Among the dozens of books in my recently acquired collection of Detective Book Club anthologies are a few stories by Clifford Knight, about whom little has been written. Knight (1886-1963) was an American author who contributed to the pulp magazines and who invented the series character Professor Huntoon Rogers. Rogers is based in Los Angeles and is an English professor who seems to have a lot of time for amateur detection. The Golden Age Detection wiki (http://gadetection.pbworks.com/w/page/7930886/Knight%2C%20Clifford) lists two dozen books by Knight, most featuring Rogers, and a brief essay by Mike Grost, who considers Knight part of the Realist school of mystery writers, comparing him to Van Dine. The Classic Crime Fiction website says he also wrote under the pseudonym Reynolds Knight (http://www.classiccrimefiction.com/clifford-knight.htm).

The fifteenth Huntoon Rogers, The Affair of the Dead Stranger (Dodd, Mead & Co., 1944), starts out in Mexico. Knight’s ability to convey strong settings is mentioned in almost every article I found, and the first four or five chapters bring Mexico alive. Separate groups of U.S. tourists happen to meet in Taxco, spend some time together, and then go their own ways. Several of them find themselves on the same train back to the border crossing at Nogales, and one of them dies under suspicious circumstances. While the death occurred in Arizona, it’s clear the murder took place on the train, and the people involved all lived in and around Los Angeles, making any sort of forensic investigation challenging.

Another murder takes place in Los Angeles, almost certainly related to the first one. I was surprised that Knight didn’t make more of the complex jurisdictional issues this situation presented but focus was on the cranky wealthy main character and the relatives and friends around him. While the resolution makes sense, the path to it was needlessly complicated or not as explored as fully as it could have been, I can’t decide. All in all, there’s a lot to work with here with some great plot ideas and an interesting premise, but the execution fell down somewhere along the line.

The New York Times published a plot summary with no comment on 5 November 1944. Crime reviewer Isaac Anderson liked the earlier The Affair of the Ginger Lei (NYT, 1 May 1938) and The Affair of the Jade Monkey (NYT, 11 April 1943); he was less enthusiastic about The Affair of the Fainting Butler (NYT, 24 Oct 1943). I think it’s reasonable to assume the series was running out of steam by the time this book was written.

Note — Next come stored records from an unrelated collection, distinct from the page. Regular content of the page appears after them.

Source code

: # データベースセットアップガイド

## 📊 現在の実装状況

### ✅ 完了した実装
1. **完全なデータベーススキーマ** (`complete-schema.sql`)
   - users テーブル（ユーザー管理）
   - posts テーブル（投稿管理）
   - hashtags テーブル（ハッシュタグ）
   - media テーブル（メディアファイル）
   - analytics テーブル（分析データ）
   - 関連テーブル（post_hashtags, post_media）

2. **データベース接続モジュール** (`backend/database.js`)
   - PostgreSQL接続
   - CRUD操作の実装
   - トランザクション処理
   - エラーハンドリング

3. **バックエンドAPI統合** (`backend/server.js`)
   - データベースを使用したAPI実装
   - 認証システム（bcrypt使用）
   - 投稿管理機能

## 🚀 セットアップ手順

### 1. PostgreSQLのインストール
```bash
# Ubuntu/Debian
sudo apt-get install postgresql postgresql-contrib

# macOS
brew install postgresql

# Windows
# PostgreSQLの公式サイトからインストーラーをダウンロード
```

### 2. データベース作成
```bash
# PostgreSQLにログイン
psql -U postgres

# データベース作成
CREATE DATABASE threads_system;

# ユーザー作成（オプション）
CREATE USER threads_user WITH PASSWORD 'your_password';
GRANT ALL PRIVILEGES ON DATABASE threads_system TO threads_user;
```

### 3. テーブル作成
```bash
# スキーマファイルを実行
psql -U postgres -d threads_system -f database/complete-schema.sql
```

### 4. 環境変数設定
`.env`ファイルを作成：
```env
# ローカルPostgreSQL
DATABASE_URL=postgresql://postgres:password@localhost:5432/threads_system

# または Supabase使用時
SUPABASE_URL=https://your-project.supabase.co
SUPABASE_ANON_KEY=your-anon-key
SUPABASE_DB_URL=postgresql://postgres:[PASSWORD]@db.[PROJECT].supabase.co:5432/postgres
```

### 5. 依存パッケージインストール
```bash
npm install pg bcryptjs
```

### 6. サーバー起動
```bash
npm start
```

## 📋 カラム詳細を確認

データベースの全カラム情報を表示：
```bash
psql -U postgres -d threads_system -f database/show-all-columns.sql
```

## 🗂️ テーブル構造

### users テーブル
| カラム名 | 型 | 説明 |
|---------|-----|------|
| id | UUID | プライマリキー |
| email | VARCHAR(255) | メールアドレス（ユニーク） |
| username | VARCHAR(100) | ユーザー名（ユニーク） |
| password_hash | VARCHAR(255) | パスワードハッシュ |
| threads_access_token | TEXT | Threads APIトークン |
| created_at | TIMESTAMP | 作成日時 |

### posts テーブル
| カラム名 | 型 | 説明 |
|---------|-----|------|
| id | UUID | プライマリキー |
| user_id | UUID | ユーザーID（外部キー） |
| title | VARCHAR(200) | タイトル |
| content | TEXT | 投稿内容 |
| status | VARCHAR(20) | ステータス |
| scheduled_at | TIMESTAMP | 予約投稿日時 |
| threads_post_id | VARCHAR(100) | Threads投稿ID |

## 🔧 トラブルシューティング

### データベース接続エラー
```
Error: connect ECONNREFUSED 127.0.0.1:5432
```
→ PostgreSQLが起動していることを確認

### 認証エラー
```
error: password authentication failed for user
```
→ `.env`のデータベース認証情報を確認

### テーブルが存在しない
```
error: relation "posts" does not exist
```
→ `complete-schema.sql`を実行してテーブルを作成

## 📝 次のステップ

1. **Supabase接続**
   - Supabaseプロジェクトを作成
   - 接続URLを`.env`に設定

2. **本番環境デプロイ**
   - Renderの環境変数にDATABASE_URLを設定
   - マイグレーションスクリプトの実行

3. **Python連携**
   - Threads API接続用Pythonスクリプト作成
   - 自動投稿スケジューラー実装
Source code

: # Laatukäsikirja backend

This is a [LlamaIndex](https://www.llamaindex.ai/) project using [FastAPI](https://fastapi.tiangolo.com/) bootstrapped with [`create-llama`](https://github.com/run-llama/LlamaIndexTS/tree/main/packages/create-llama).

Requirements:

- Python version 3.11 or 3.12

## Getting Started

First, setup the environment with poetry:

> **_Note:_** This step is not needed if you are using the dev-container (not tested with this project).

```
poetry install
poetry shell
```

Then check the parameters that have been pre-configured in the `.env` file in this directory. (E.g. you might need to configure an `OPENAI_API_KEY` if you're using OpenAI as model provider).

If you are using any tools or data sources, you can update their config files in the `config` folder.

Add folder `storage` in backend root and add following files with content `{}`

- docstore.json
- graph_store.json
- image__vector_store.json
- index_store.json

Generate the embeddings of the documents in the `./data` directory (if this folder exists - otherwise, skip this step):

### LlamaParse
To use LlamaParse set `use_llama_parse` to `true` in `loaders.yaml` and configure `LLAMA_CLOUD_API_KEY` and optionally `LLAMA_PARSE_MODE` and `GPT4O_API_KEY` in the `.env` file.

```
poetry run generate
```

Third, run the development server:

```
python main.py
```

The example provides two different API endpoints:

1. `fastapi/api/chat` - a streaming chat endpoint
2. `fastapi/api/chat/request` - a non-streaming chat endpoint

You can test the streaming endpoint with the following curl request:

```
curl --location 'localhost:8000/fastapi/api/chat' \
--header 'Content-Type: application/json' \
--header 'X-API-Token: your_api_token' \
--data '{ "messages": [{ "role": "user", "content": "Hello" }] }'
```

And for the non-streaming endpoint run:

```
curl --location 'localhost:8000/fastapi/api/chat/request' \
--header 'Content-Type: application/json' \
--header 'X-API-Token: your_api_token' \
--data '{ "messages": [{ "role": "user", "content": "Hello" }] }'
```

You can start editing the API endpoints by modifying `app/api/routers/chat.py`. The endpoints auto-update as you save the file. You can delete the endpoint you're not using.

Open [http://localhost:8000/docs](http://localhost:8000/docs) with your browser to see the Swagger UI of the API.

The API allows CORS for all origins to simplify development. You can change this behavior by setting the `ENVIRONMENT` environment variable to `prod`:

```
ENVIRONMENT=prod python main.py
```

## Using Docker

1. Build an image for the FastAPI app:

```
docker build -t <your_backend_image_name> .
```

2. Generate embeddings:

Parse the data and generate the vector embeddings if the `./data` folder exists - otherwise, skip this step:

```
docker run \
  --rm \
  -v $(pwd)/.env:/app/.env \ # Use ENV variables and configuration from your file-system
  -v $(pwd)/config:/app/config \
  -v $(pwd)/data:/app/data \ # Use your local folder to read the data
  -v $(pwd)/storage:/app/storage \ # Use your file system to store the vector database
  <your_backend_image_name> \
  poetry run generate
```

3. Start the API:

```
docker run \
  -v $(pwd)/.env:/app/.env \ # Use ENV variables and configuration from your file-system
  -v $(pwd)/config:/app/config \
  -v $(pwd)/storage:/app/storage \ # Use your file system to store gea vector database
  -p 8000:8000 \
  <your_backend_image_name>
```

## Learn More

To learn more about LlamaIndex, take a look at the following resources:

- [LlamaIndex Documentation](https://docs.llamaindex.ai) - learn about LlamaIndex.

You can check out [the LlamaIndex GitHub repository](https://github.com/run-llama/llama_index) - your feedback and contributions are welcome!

I am intrigued by the differences between authors that endure and those that don’t. Clearly Knight was popular enough to keep a publisher for more than 20 books during the 1930s and 1940s, but he fell out of favor after World War II for reasons that are not clear to me. Possibly his earlier books might interest students of the genre; this particular title, one of the last with Huntoon Rogers, rambles a bit too much to be considered one of his best.